He woke slowly as usual and looked around groggily.
Springing out of his bunk he tried the cabin door but couldn’t open it so he hopped to a top bunk and wrestled with a trapdoor opening to the deck above and the main cabin. Half of him disappeared into the cabin above and I climbed out of the bunk and threw on some clothes.
He looked down, “It’s O.K., looks like we’re grounded. The anchor must not have caught properly last night. That possibility hadn’t occurred to me. It explained everything.
Embarrassing as hell at the local pub tonight but it beats sinking I thought to myself. The Capt. was as unruffled as an old man who had been at sea half his life could be. He was old country German, heavily accented, who had come to the Pacific Northwest and captained municipal ferries and lumber barges in Puget Sound and Alaska most of his life. I spent hours on watch with him on our way up the inside passage to Alaska and listened to his tales of the early days on this waterway.
It had been quite an adventure coming through Queen Charlotte Sound, we took a log on the bow and it rolled the length of the Queen and ripped out one screw and damaged the other. All we had left to steer with was alternating engine power and the Capt. had managed an impressive docking in Juneau in that crippled condition. I got a few extra days off in Juneau while the Queen was being tended.

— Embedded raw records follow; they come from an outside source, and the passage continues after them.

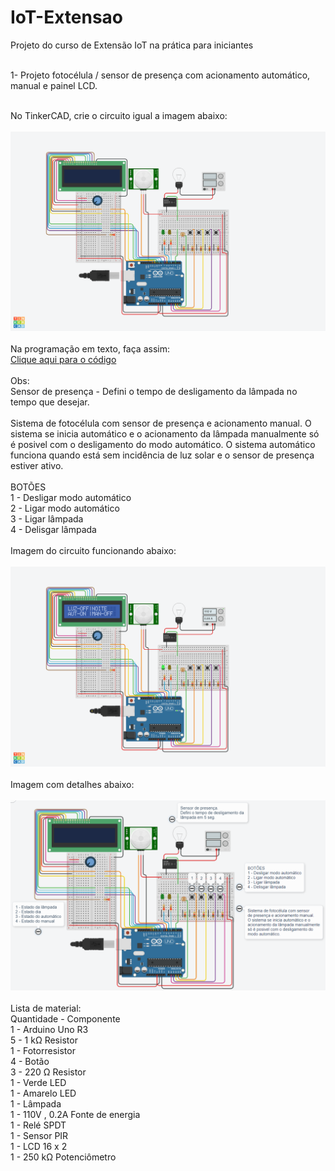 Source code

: # IoT-Extensao<br>
Projeto do curso de Extensão IoT na prática para iniciantes<br><br>

1- Projeto fotocélula / sensor de presença com acionamento automático, manual e painel LCD.<br><br>

No TinkerCAD, crie o circuito igual a imagem abaixo:<br><br>
<img src="22.09.03 - Aula - IoT - Trabalho final - Desligado.png">
<br><br>
Na programação em texto, faça assim:<br>
<a href="22_09_03_aula_iot_trabalho_final1.ino">Clique aqui para o código</a>
<br><br>
Obs:<br>
Sensor de presença - Defini o tempo de desligamento da lâmpada no tempo que desejar.
<br><br>
Sistema de fotocélula com sensor de presença e acionamento manual. O sistema se inicia automático e o acionamento da lâmpada manualmente só é posivel com o desligamento do modo automático. O sistema automático funciona quando está sem incidência de luz solar e o sensor de presença estiver ativo. <br><br>
BOTÕES<br>
1 - Desligar modo automático<br>
2 - Ligar modo automático<br>
3 - Ligar lâmpada<br>
4 - Delisgar lâmpada<br><br>
Imagem do circuito funcionando abaixo:<br><br>
<img src="22.09.03 - Aula - IoT - Trabalho final - Ligado.png"><br><br>
Imagem com detalhes abaixo:<br><br>
<img src="22.09.03 - Aula - IoT - Trabalho final - Detalhes.png">
<br><br>
Lista de material:<br>
Quantidade - Componente<br>
1	- Arduino Uno R3<br>
5	- 1 kΩ Resistor<br>
1	- Fotorresistor<br>
4	- Botão<br>
3	- 220 Ω Resistor<br>
1	- Verde LED<br>
1	- Amarelo LED<br>
1	- Lâmpada<br>
1	- 110V , 0.2A  Fonte de energia<br>
1	- Relé SPDT<br>
1	- Sensor PIR<br>
1	- LCD 16 x 2<br>
1 -	250 kΩ Potenciômetro<br>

Big, celebratory, cocktail party in Juneau to applaud the owner’s intention to put the Good Friday Quake behind him and get on with his tourist Inn, restaurant, and Columbia Glacier Tour ship. Alaska would come back from the devastation of quake, tidal wave, and fire and the 95’ M.V. Gypsy Queen was a symbol of that determination.
As for me, I’ll never drink another martini again as long as I live. If gin were the only intoxicant in the world I’d be a teetotaler. The first day of the Gulf crossing was a head throbbing experience after that party. Alaskans could hold their liquor for sure. Of course, I was still very young so that I found it amusing to try to walk on ice after a bottle of brandy, or scotch, or whatever during my stay in Valdez. Growing up takes all kinds of avenues some of dubious value.
I’d forgiven Capt. for the Gulf Crossing. We had taken heavy seas on our bow for three days and the galley was a shambles. I hadn’t learned to handle a galley in motion yet and Capt. seemed to plot the direct route despite the seas but he made up for it by preparing supper for the two of us. Everyone else was in their bunk or leaning over the rail. Wonder of wonders I didn’t get seasick on the whole journey north from Seattle to Juneau and then across the gulf to Valdez. My first sea voyage. Must be because I cut my teeth on Howard Pease sea stories while growing up or I was riding the waters of the oyster pirate, Jack London.
How can I describe Alaska in those years? Before communication satellites, while she was still not dominated by the lower forty eight and the robber barons. Just a beautiful little town with wooden sidewalks and false front buildings set down in the most beautiful country in the world where air and water were still pure and fresh and there were no beer cans and McDonald’s wrappers littering the countryside. Good people who knew that when push comes to shove we all have to depend on each other but it takes a long time for push, to come to shove. We relied on strange bounces of radio signals to catch good music occasionally but there was always the Aurora Borealis our music of the spheres.
My husband took me hunting while we were in Alaska. I didn’t think a thing about it while we were planning the trip. We wanted to bag a couple of geese for Thanksgiving. It was fall and winter was coming on and the light was changing from summer’s crisp sunshine to the more lavender light of fall before the black of the long winter’s night was upon us. We walked into a beautiful area of the country with high wetlands offering resting stops for the geese. We waited in the silence and soon I saw a formation of geese circling the area and approaching the wetlands for food and rest.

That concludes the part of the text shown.